▶ **Brief**
Provide only the number of lines in the records below that contain "simètric".

[[ Record set, beginning ]]

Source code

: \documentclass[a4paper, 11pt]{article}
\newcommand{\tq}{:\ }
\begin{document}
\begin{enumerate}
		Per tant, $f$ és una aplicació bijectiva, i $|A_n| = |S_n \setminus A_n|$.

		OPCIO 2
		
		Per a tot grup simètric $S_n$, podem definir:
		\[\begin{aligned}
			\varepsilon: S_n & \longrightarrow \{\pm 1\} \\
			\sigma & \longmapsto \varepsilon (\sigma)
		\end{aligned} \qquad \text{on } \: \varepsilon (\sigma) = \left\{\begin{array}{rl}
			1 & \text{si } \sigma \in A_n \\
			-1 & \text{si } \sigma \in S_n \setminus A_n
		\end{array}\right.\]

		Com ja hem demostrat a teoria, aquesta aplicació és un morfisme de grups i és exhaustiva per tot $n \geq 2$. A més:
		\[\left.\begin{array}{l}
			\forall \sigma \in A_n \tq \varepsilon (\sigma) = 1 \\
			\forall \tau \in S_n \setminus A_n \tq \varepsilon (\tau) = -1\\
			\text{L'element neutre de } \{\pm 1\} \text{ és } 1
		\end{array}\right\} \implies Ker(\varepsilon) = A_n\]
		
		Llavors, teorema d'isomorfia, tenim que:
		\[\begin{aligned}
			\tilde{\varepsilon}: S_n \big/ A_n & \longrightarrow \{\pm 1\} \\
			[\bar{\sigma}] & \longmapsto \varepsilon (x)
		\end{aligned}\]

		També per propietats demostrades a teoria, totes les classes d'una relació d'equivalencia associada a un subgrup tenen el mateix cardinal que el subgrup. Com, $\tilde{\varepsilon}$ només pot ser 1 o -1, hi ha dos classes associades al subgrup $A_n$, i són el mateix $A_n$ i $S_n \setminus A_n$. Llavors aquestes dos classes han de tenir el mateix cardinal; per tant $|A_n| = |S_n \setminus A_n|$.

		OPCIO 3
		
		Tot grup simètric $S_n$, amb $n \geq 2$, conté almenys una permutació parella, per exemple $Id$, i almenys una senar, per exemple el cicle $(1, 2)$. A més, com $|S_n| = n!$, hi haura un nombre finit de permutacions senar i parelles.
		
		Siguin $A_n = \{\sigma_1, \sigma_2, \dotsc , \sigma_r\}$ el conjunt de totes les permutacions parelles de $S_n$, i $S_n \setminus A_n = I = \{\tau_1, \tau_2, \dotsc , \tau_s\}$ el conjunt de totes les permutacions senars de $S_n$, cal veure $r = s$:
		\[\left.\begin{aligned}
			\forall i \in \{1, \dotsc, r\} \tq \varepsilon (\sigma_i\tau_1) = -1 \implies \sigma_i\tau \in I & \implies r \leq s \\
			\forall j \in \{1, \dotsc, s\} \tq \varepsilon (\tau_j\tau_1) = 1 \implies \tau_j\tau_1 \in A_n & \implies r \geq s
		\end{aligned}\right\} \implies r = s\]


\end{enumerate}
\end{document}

[[ Record set, end ]]

▶ **Expected answer**
2